Trends that piss you off.

10 Things That Piss Me Off:

1. People who point at their wrist while
asking for the time. I know where my watch is,
buddy...where the hell is yours? Do I point at
my crotch when I ask where the bathroom is??

2. People in the supermarket check out line
who wait until their entire bill is rung up
before they begin writing their check.
Hello...is the store name going to change,
or the date, or your signature before the
clerk finishes? Get a clue!

3. People who are willing to get off their
ass to search the entire room for the damn TV
remote because they refuse to walk to the TV
and change it manually!

4. When people say..."Oh, you just want to
have your cake and eat it, too." Screw that!!!
What good is a damn piece of cake if you can't
eat it? What should I do...eat someone else's
piece of cake instead.

5. When people say..."It's always the last
place you look." No ****!! Why the hell would
you keep looking for it after you've already
found it?? Do people do this?? Who and where
are they??

6. When people say, while watching a movie
.."Did you see that?" No, dumb ass, I paid
$7.50 to come to a theater and stare at the
ceiling up there. What did you come here for??.

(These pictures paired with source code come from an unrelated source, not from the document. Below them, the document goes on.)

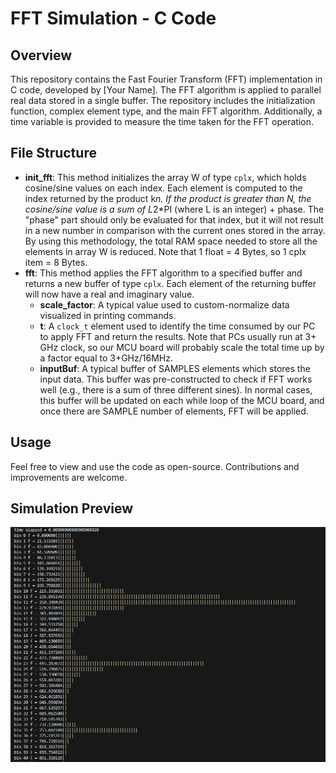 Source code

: # FFT Simulation - C Code

## Overview
This repository contains the Fast Fourier Transform (FFT) implementation in C code, developed by [Your Name]. The FFT algorithm is applied to parallel real data stored in a single buffer. The repository includes the initialization function, complex element type, and the main FFT algorithm. Additionally, a time variable is provided to measure the time taken for the FFT operation.

## File Structure
- **init_fft**: This method initializes the array W of type `cplx`, which holds cosine/sine values on each index. Each element is computed to the index returned by the product k*n. If the product is greater than N, the cosine/sine value is a sum of L*2*PI (where L is an integer) + phase. The "phase" part should only be evaluated for that index, but it will not result in a new number in comparison with the current ones stored in the array. By using this methodology, the total RAM space needed to store all the elements in array W is reduced. Note that 1 float = 4 Bytes, so 1 cplx item = 8 Bytes.
- **fft**: This method applies the FFT algorithm to a specified buffer and returns a new buffer of type `cplx`. Each element of the returning buffer will now have a real and imaginary value.
    - **scale_factor**: A typical value used to custom-normalize data visualized in printing commands.
    - **t**: A `clock_t` element used to identify the time consumed by our PC to apply FFT and return the results. Note that PCs usually run at 3+ GHz clock, so our MCU board will probably scale the total time up by a factor equal to 3+GHz/16MHz.
    - **inputBuf**: A typical buffer of SAMPLES elements which stores the input data. This buffer was pre-constructed to check if FFT works well (e.g., there is a sum of three different sines). In normal cases, this buffer will be updated on each while loop of the MCU board, and once there are SAMPLE number of elements, FFT will be applied.

## Usage
Feel free to view and use the code as open-source. Contributions and improvements are welcome.

## Simulation Preview
![simulation](sim.PNG)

7. People who ask, "Can I ask you a question?"
Didn't really give me a choice there, did
ya buddy?

8. When something is "New & Improved," Which
is it? If it's new, there has never been anything
before it. If it's an improvement then there must
have been something before it!

9. When a cop pulls you over and then asks
if you know how fast you were going. "You should
know, *******. You're the one that pulled me
over!"

Here's the 10TH thing that really bugs
me....

10. Chain letters! Who the hell thinks that
by annoying other people with stupid mail with
no meaning, that they will grant you a wish, or
make your long-lost love fall into your arms.
B******t! I'm so sure that by breaking a stupid
chain letter that the computer gods are going to
curse me!! What a crock of ****!!!

By the way, if you send this to 10
people, **** won't happen, and that person you're
in love with won't come crawling to you...so if
you feel this is funny, go on and send it to some
one else, but don't expect one damn thing in return!
 
English people who come back from a holliday in Australia, and talk with an Australian accent!
They don't do it when the come back from an Indian holliday!
 
English people who come back from a holliday in Australia, and talk with an Australian accent!
They don't do it when the come back from an Indian holliday!


How about after a Sunday drive at $4.00 a gallon in the U.S?

Of course anyone from the common wealth around here is automatically elevated in social status once they start talking.

Not saying I am not jealous or anything... ;)
 
English people who come back from a holliday in Australia, and talk with an Australian accent!
They don't do it when the come back from an Indian holliday!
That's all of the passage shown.